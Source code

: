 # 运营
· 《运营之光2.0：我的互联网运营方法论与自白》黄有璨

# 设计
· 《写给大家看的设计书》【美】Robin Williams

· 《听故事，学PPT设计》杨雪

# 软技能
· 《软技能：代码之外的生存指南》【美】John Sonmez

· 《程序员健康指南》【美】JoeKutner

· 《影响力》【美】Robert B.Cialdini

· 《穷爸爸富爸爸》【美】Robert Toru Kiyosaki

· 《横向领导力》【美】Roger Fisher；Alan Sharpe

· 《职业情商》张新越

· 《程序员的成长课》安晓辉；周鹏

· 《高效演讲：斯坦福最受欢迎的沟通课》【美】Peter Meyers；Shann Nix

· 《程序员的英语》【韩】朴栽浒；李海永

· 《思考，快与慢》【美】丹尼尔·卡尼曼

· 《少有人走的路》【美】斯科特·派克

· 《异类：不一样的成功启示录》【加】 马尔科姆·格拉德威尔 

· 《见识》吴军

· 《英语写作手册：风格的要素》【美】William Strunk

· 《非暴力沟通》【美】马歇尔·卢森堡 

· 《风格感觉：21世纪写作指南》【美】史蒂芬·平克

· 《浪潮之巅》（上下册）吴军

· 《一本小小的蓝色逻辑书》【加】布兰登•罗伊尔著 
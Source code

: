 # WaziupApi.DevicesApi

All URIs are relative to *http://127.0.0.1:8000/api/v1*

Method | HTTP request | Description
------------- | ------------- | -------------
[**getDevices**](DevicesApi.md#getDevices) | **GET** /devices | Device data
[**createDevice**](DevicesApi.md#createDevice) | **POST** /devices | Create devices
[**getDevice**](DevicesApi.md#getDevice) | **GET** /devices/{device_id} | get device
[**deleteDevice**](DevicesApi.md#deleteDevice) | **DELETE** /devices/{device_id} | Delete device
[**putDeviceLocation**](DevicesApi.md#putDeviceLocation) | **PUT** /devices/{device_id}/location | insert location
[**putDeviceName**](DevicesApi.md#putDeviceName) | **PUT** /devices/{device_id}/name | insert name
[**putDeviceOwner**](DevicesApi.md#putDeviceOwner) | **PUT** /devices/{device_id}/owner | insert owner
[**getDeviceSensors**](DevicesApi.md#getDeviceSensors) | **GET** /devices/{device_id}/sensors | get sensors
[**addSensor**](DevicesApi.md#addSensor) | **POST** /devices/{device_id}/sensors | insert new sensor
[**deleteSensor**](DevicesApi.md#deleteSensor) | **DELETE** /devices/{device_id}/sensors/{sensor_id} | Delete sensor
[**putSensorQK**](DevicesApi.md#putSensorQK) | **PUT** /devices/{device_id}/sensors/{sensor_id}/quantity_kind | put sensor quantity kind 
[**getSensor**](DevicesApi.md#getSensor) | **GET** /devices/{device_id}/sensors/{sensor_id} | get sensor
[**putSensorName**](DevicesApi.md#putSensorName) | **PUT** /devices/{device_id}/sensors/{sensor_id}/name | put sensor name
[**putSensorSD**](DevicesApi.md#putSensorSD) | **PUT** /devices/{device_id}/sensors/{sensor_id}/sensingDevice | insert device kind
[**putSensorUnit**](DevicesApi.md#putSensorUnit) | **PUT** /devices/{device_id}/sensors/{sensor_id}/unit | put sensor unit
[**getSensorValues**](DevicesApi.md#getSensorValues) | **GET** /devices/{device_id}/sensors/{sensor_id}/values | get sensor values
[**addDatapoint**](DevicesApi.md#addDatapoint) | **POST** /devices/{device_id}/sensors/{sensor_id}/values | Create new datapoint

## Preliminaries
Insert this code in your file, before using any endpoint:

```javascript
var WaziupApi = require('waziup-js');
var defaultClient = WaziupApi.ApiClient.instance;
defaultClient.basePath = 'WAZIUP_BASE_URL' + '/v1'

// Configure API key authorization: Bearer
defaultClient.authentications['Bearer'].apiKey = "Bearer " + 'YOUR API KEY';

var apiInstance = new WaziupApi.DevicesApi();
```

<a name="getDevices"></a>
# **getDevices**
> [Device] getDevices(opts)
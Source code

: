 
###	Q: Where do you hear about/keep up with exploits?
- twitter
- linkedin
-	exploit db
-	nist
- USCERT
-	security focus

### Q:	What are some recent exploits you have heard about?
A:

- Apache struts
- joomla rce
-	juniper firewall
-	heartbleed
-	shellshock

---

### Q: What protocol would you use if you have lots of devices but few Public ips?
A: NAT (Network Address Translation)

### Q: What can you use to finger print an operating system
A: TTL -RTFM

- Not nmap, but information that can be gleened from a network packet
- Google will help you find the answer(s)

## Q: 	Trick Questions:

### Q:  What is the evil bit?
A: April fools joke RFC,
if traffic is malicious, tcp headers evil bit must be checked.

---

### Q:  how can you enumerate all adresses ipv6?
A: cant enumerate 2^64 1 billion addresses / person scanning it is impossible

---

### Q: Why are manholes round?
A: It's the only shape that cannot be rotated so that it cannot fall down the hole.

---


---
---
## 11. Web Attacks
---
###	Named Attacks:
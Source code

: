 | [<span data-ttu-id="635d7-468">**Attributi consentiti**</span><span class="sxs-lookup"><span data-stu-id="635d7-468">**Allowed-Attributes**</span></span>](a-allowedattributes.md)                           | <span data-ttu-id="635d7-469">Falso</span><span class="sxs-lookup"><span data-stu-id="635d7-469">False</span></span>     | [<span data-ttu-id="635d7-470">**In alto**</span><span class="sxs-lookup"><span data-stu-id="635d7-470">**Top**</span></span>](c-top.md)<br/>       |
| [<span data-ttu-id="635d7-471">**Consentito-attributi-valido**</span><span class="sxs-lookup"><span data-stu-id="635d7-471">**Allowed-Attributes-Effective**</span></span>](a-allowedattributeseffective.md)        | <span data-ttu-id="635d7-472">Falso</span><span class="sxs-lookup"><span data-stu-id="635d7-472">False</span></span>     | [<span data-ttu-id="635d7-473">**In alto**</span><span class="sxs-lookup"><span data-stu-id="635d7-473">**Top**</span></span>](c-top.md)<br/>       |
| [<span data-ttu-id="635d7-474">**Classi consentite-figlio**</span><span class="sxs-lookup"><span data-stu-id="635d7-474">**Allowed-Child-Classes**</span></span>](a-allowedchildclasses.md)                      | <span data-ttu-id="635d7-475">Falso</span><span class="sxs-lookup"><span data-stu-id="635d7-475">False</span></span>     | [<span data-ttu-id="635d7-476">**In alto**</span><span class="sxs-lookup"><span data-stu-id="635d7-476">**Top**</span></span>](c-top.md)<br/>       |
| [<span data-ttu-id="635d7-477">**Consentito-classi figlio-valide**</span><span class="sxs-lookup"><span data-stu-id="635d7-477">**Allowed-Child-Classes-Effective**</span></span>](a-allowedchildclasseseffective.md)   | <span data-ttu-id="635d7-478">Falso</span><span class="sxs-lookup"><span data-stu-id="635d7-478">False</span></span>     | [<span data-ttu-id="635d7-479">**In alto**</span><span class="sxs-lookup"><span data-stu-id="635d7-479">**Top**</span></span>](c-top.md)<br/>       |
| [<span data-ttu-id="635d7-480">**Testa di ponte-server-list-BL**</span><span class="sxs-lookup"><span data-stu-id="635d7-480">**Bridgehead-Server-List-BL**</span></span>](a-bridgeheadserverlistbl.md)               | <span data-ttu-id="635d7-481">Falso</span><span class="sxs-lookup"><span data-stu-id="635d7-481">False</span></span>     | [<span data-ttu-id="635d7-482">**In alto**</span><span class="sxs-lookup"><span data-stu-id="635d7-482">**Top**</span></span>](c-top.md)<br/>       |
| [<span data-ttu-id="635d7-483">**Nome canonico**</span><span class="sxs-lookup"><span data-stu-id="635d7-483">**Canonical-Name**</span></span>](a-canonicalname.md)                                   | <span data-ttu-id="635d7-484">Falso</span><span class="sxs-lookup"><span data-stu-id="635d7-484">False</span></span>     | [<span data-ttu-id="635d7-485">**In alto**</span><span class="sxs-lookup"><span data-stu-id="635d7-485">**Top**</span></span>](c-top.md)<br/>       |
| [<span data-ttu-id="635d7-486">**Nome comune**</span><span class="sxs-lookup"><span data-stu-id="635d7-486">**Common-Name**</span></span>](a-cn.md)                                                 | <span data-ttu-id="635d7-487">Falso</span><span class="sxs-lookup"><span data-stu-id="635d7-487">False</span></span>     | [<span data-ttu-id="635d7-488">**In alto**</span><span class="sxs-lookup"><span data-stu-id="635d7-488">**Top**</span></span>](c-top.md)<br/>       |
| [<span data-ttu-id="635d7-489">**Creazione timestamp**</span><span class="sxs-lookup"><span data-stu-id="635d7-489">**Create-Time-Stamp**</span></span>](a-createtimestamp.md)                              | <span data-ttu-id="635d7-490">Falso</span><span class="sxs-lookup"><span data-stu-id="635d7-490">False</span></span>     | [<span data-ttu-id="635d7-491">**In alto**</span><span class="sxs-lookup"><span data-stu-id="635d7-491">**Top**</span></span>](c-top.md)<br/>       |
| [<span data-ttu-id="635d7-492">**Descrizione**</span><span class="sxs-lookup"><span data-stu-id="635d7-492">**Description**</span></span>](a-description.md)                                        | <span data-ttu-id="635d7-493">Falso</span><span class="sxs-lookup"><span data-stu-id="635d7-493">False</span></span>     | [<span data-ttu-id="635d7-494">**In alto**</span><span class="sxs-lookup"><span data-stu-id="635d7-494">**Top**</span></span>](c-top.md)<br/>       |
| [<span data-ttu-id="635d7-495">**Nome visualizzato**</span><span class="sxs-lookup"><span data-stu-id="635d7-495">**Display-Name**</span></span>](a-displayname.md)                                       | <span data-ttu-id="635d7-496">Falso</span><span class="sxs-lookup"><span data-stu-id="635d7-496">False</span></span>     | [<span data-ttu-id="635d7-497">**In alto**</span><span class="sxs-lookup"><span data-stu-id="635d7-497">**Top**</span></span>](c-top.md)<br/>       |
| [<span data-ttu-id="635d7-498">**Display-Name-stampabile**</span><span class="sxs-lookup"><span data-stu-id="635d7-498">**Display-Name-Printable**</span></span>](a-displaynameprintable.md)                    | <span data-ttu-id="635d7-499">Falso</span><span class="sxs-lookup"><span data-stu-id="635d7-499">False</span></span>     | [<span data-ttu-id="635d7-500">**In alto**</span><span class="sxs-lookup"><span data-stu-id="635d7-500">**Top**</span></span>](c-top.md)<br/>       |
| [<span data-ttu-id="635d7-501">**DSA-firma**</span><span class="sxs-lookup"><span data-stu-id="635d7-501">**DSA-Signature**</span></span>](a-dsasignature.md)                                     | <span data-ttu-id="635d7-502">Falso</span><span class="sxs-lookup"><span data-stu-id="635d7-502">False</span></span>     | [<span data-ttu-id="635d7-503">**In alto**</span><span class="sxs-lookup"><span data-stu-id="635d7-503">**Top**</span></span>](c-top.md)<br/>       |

● Exercise details
Each line of the data above that contains the word "Display" counts once; report the total and add nothing.

● Task answer
2